━━━━━ Material shown ━━━━━

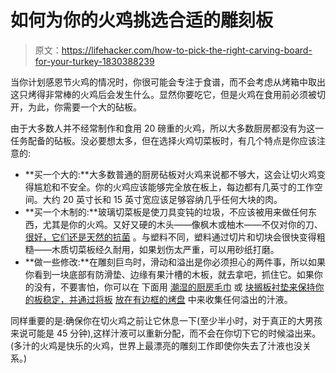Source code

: # 如何为你的火鸡挑选合适的雕刻板

> 原文：<https://lifehacker.com/how-to-pick-the-right-carving-board-for-your-turkey-1830388239>

当你计划感恩节火鸡的情况时，你很可能会专注于食谱，而不会考虑从烤箱中取出这只烤得非常棒的火鸡后会发生什么。显然你要吃它，但是火鸡在食用前必须被切开，为此，你需要一个大的砧板。



由于大多数人并不经常制作和食用 20 磅重的火鸡，所以大多数厨房都没有为这一任务配备的砧板。没必要想太多，但在选择火鸡切菜板时，有几个特点是你应该注意的:

*   **买一个大的:**大多数普通的厨房砧板对火鸡来说都不够大，这会让切火鸡变得尴尬和不安全。你的火鸡应该能够完全放在板上，每边都有几英寸的工作空间。大约 20 英寸长和 15 英寸宽应该足够容纳几乎任何大块的肉。
*   **买一个木制的:**玻璃切菜板是使刀具变钝的垃圾，不应该被用来做任何东西，尤其是你的火鸡。又好又硬的木头——像枫木或柚木——不仅对你的刀、 [很好，它们还是天然的抗菌](https://skillet.lifehacker.com/how-to-choose-clean-and-care-for-your-cutting-boards-1791310576) 。与塑料不同，塑料通过切片和切块会很快变得粗糙——木质切菜板经久耐用，如果划伤太严重，可以用砂纸打磨。
*   **做一些修改:**在雕刻巨鸟时，滑动和溢出是你必须担心的两件事，所以如果你看到一块底部有防滑垫、边缘有果汁槽的木板，就去拿吧，抓住它。如果你的没有，不要害怕，你可以在 下面用 [潮湿的厨房毛巾](https://lifehacker.com/stabilize-a-cutting-board-with-a-damp-towel-1193893676) 或 [块搁板衬垫来保持你的板稳定，并通过将板](https://lifehacker.com/stabilize-your-cutting-board-with-shelf-liner-5835937) [放在有边框的烤盘](https://lifehacker.com/place-your-cutting-board-in-a-sheet-pan-to-catch-turkey-1830260469) 中来收集任何溢出的汁液。

同样重要的是:确保你在切火鸡之前让它休息一下(至少半小时，对于真正的大男孩来说可能是 45 分钟),这样汁液可以重新分配，而不会在你切下它的时候溢出来。(多汁的火鸡是快乐的火鸡，世界上最漂亮的雕刻工作即使你失去了汁液也没关系。)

━━━━━

Task brief:
Write the entries above out in full, exactly, with no images.

Result:
Source code

: # 如何为你的火鸡挑选合适的雕刻板

> 原文：<https://lifehacker.com/how-to-pick-the-right-carving-board-for-your-turkey-1830388239>

当你计划感恩节火鸡的情况时，你很可能会专注于食谱，而不会考虑从烤箱中取出这只烤得非常棒的火鸡后会发生什么。显然你要吃它，但是火鸡在食用前必须被切开，为此，你需要一个大的砧板。



由于大多数人并不经常制作和食用 20 磅重的火鸡，所以大多数厨房都没有为这一任务配备的砧板。没必要想太多，但在选择火鸡切菜板时，有几个特点是你应该注意的:

*   **买一个大的:**大多数普通的厨房砧板对火鸡来说都不够大，这会让切火鸡变得尴尬和不安全。你的火鸡应该能够完全放在板上，每边都有几英寸的工作空间。大约 20 英寸长和 15 英寸宽应该足够容纳几乎任何大块的肉。
*   **买一个木制的:**玻璃切菜板是使刀具变钝的垃圾，不应该被用来做任何东西，尤其是你的火鸡。又好又硬的木头——像枫木或柚木——不仅对你的刀、 [很好，它们还是天然的抗菌](https://skillet.lifehacker.com/how-to-choose-clean-and-care-for-your-cutting-boards-1791310576) 。与塑料不同，塑料通过切片和切块会很快变得粗糙——木质切菜板经久耐用，如果划伤太严重，可以用砂纸打磨。
*   **做一些修改:**在雕刻巨鸟时，滑动和溢出是你必须担心的两件事，所以如果你看到一块底部有防滑垫、边缘有果汁槽的木板，就去拿吧，抓住它。如果你的没有，不要害怕，你可以在 下面用 [潮湿的厨房毛巾](https://lifehacker.com/stabilize-a-cutting-board-with-a-damp-towel-1193893676) 或 [块搁板衬垫来保持你的板稳定，并通过将板](https://lifehacker.com/stabilize-your-cutting-board-with-shelf-liner-5835937) [放在有边框的烤盘](https://lifehacker.com/place-your-cutting-board-in-a-sheet-pan-to-catch-turkey-1830260469) 中来收集任何溢出的汁液。

同样重要的是:确保你在切火鸡之前让它休息一下(至少半小时，对于真正的大男孩来说可能是 45 分钟),这样汁液可以重新分配，而不会在你切下它的时候溢出来。(多汁的火鸡是快乐的火鸡，世界上最漂亮的雕刻工作即使你失去了汁液也没关系。)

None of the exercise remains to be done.